Here are a few tips to help you get organized and escape the daily trivia trap so you can get work done.
1. Manage your time
Our instinct is to deal with the obvious, easiest or most insistent task first regardless of whether it’s the most important or urgent. There’s only one way to break this cycle – prioritise your work before you dive in.
Many people swear by to do lists; others prefer calendars or apps. Choose ONE and get organised. Cal Newport recommends breaking up your work into batches. It’s hard but it forces you to focus and improves productivity.
David Allen, guru of “Getting Things Done”, is more precise – just follow five simple steps to find ‘the space and structure to be more creative, strategic, and focused.’
2. Accept reality
You can’t escape admin – you have to do it at some point. The trick is to set aside a block of time to deal with administrative work, meetings, phone calls and emails. Establish daily or weekly office hours to bundle similar tasks together.
Dilbert recommends you ‘touch each piece of paper once’– read it, file it, shred it, sign it – right away. For emails, Michael Hyatt recommends you ‘do, delegate, or delete’ emails in your inbox so it’s empty at the end of the day. Use the rest of your time to just get work done.
3. Have ‘deep work’ hours
Isaac Newton had the right idea – it’s important to take time to ‘sit under the tree’ and do nothing at all, says Tim Kreider in the NYT. Just simply think.
Stay focused on one major task at a time.
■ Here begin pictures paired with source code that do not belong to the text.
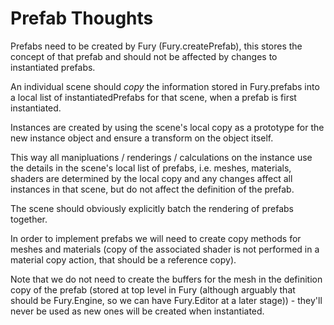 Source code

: # Prefab Thoughts

Prefabs need to be created by Fury (Fury.createPrefab), this stores the concept of that prefab and should not be affected by changes to instantiated prefabs. 

An individual scene should _copy_ the information stored in Fury.prefabs into a local list of instantiatedPrefabs for that scene, when a prefab is first instantiated.

Instances are created by using the scene's local copy as a prototype for the new instance object and ensure a transform on the object itself.

This way all manipluations / renderings / calculations on the instance use the details in the scene's local list of prefabs, i.e. meshes, materials, shaders are determined by the local copy and any changes affect all instances in that scene, but do not affect the definition of the prefab.

The scene should obviously explicitly batch the rendering of prefabs together. 

In order to implement prefabs we will need to create copy methods for meshes and materials (copy of the associated shader is not performed in a material copy action, that should be a reference copy). 

Note that we do not need to create the buffers for the mesh in the definition copy of the prefab (stored at top level in Fury (although arguably that should be Fury.Engine, so we can have Fury.Editor at a later stage)) - they'll never be used as new ones will be created when instantiated.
Shifting ‘cognitive resources’ wastes a lot of time according to Gloria Mark. Her research shows it takes at least 25 minutes of focused work to get into the ‘flow’ so deeper thinking can take over.
4. Limit distractions
Don’t let ‘pings’ and ‘knocks’ monopolise your time. Work away from your office if need be.
You may not be able to manage social interruptions such as phone calls, emails and a knock on your door the same way. But you can create larger chunks of time by limiting when and how you respond to them.
5. Stay in control by letting go
The best way to get space to think is to delegate.
Micromanaging and multitasking are the enemies of vision and innovation. Give your team responsibility and watch them grow in confidence, creativity and motivation. Then take that time you’ve freed up to get work done.
6. Be ruthless in setting expectations
Little bits of work can eat up entire days. Set short, sharp deadlines – they make you focus.
As time-gobblers go, meetings are a necessary evil. The Harvard Business Review recommends getting the most out of them by keeping them short, small, banning devices and insisting everyone comes prepared. Stand-up meetings, they suggest, tend to be shorter and more productive.
When you get work done, smile
If your ‘To-Do’ list gives you a twinge of discomfort, Benji at iDoneThis recommends you look at your ‘done’ list. We’re often quite hard on ourselves for not completing a task but looking back at what you’ve already accomplished is a great encouragement. If you get work done, give yourself a clap on the back.
Besides, it’s probably more than most of us have completed today.